Shop Products
Houzz Logo Print
bldn10

Help w/ finishing vertical tongue and groove paneling

bldn10
12 years ago

I have renovated a circa 1923 bungalow and both sides of the wall between the LR and DR were panelled w/ random width, vertical, tongue and groove boards. I could not believe that this was original to the house so wanted to get rid of it. Because of the crown molding, baseboard, and door casing I did not want to take it down or even sheetrock over it. What we did initially was just to fill the V-grooves w/ 90-min. mud, float the walls out, and paint. Looked fine for awhile. Then the mud in the grooves not so much cracked and fell out but looked like it swelled up, raising out of the grooves. It also felt soft like putty as if it was damp. We redid it, this time first putting a bead of caulk in the groove to allow for movement. A month later and we're right back where we were. If it were brittle and cracking I could understand but it is not. It is again like putty and bulging out. What is going on?

I'm looking for a permanent solution. Fibatape makes their fiberglass mesh joint tape in 3' wide rolls - thinking about that but that may not work either if the filler bulges out again. Sheetrocking over is a last option - any other ideas?

Bill/Memphis

Comments (9)

  • handymac
    12 years ago

    Mud and caulk are not designed to stick to wood in the way you want to use them.

    The best permanent repair is to remove the boards and repair the wall surfaces or add sheet rock.

    By adding sheet rock and lathing you will be able to match the thickness of the boards and be able to reinstall all the trim.

  • sombreuil_mongrel
    12 years ago

    The wood is always going to move. Any filler solid enough to produce an absolutely level filling of the grooves is destined to fail. Caulk all alone (first remove all of the joint compound) will fill the grooves sorta/kinda, but would be flexible enough to withstand the movement.
    The middle groove of v-groove can be filled perfectly well with bondo, but the edge grooves (at the T&G joint) are the "mission impossible" culprits.
    Casey

  • bldn10
    Original Author
    12 years ago

    They are all T&G, Casey - individual boards. Do you think I could caulk the joints as level as possible and then use the wide Fibatape? Maybe some additional nails would help too.

    No way am I taking down all the molding. This is a finshed house. If all else fails, and as much as I hate it, I will sheetrock over w/ 1/4".

    Bill/Memphis

  • brickeyee
    12 years ago

    "Maybe some additional nails would help too. "

    All the nails in the world will not stop the movement of the T&G wood as the humidity changes through the year.

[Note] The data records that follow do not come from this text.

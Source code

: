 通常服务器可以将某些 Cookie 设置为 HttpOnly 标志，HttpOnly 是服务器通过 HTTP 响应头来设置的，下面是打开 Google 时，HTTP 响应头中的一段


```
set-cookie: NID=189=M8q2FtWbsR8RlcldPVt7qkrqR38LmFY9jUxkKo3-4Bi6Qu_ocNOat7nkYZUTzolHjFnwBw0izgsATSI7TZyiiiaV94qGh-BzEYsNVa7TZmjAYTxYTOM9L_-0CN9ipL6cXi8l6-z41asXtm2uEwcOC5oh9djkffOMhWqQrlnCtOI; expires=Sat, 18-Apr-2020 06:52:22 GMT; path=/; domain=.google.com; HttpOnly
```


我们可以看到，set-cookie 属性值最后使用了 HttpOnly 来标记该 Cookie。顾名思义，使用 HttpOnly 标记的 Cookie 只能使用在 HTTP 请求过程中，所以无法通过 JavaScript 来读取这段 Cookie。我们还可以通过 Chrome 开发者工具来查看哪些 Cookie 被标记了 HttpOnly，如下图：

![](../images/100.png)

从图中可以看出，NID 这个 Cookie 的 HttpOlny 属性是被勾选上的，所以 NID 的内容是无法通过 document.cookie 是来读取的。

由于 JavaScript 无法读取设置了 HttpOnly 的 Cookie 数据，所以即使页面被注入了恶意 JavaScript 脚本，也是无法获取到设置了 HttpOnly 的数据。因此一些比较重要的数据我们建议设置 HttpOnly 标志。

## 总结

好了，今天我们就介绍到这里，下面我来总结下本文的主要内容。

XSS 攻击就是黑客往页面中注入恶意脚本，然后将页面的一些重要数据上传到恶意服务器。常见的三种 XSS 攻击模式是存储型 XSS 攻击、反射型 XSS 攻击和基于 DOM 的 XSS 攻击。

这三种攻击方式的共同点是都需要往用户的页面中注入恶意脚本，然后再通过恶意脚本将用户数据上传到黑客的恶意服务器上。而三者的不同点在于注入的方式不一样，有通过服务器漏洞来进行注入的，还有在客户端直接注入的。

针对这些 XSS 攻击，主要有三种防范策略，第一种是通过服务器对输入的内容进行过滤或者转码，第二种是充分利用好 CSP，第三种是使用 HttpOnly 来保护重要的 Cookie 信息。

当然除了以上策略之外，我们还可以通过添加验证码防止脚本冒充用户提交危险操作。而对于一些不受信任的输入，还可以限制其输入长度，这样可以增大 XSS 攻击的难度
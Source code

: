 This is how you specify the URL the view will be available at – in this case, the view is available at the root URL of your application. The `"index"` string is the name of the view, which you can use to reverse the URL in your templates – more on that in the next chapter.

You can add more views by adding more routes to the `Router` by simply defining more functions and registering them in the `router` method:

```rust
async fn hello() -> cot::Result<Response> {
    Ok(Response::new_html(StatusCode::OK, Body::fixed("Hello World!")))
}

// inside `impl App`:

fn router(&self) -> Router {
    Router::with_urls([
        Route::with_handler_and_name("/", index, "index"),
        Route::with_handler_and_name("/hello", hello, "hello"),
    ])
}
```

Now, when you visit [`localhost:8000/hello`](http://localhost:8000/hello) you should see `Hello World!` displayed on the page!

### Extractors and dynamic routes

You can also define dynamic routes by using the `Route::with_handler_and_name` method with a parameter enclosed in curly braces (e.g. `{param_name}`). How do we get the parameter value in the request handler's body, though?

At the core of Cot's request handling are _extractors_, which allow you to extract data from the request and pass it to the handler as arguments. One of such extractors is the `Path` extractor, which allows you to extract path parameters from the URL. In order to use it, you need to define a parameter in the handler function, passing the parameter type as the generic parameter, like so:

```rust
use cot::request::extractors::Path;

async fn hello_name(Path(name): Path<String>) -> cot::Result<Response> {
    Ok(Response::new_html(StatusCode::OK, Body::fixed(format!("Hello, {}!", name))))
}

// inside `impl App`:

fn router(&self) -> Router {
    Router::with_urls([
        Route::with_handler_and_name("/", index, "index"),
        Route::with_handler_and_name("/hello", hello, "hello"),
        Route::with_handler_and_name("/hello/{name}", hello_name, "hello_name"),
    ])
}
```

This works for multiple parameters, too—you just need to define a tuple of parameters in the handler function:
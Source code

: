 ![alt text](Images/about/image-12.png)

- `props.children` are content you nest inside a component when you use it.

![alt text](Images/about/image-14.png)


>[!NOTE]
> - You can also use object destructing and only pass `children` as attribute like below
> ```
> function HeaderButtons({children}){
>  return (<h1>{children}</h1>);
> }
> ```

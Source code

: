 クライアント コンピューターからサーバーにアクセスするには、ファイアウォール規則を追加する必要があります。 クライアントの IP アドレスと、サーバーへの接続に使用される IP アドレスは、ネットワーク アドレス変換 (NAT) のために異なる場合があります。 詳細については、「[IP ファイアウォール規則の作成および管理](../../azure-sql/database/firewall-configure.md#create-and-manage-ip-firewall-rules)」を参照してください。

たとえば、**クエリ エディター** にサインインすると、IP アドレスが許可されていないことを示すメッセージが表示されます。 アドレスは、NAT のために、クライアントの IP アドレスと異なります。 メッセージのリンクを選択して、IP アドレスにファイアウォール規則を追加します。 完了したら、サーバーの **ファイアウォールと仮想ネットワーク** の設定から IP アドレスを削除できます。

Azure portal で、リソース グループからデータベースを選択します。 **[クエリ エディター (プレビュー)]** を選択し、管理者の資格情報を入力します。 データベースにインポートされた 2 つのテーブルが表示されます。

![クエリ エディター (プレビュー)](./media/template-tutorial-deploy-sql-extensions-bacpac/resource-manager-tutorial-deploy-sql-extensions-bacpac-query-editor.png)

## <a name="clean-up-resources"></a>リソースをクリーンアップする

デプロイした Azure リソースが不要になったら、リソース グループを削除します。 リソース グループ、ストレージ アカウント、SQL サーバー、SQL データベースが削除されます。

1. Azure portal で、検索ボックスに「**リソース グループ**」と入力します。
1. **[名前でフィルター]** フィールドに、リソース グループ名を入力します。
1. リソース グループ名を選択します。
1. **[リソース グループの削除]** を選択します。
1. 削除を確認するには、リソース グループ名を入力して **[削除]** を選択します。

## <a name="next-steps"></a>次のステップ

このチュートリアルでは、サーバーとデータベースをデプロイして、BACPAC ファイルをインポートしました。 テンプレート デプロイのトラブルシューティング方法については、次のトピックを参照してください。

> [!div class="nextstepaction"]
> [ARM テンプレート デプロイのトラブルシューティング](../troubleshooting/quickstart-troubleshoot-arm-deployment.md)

    It is not that hard to remove molding for re-use with little damage.

    Wonder bars and some 6 inch drywall knives to help spread the force on the molding will remove it easily (putty knife in first, followed by wonder bar. Pry gently. It does ruin the drywall knives for finishing drywall.)

    Any nails that come out with the wood should be pulled through the back if the trim to avoid damaging the front.

  • bldn10
    Original Author
    12 years ago

    This appears to habe been something I never would have thought of. I dissected out a few joints yesterday, taking care to see what the soft mud was all about. Turned out it itself was not soft - it was like a bubble underneath. We floated over a layer of paint that was evidently latex over oil and it is pulling away from the underlying layer. I suspect that the moisture in the mud was drawn into the latex layer, loosening it. It is not a problem except in the grooves where the mud was deeper.

    I know how to remove molding but that's only the start. Then you have to re-cope the corners (2-piece crown) and deal w/ the gaps created between the door jamb and casing. Just too much, and too much mess in a finished house.

    I relented and am laying 1/8" Masonite over the panelling. Easier to cut around molding, easier joints, much less mess. We roughed it up so it would look more like old plaster. It will look just fine.

    Thanks for your suggestions.

    Bill/Memphis

  • karinl
    12 years ago

    Why would you not think this was original? Seems like a fairly credible wall for 1923. And original or not, it has its attractions....

    KarinL

  • bldn10
    Original Author
    12 years ago

    Well, let's just say I've never seen panelling like this in a craftsman-style bungalow around here, and the people I asked who I thought might know didn't think it was either. It looks '50s. But I'm curious - does anyone know for sure if panelling was around then, and used in this way?

    Bill/Memphis

  • sierraeast
    12 years ago

    The house my wife grew up in has knotty pine/bead vertical planks. Her home was built in 1933 and they purchased it in'42. If the original owners installed it, it would have been between the two timeframes, but I know there is nothing behind the planking. It is also installed on the ceiling. The kitchen and bathroom is plastered.

  • karinl
    12 years ago

    Panelling of some sort has been around in many eras from prior to your house to 70s at least; I'm no house historian so I won't venture much more than that. But have you considered asking in the Old House Forum? Post some photos, get some feedback.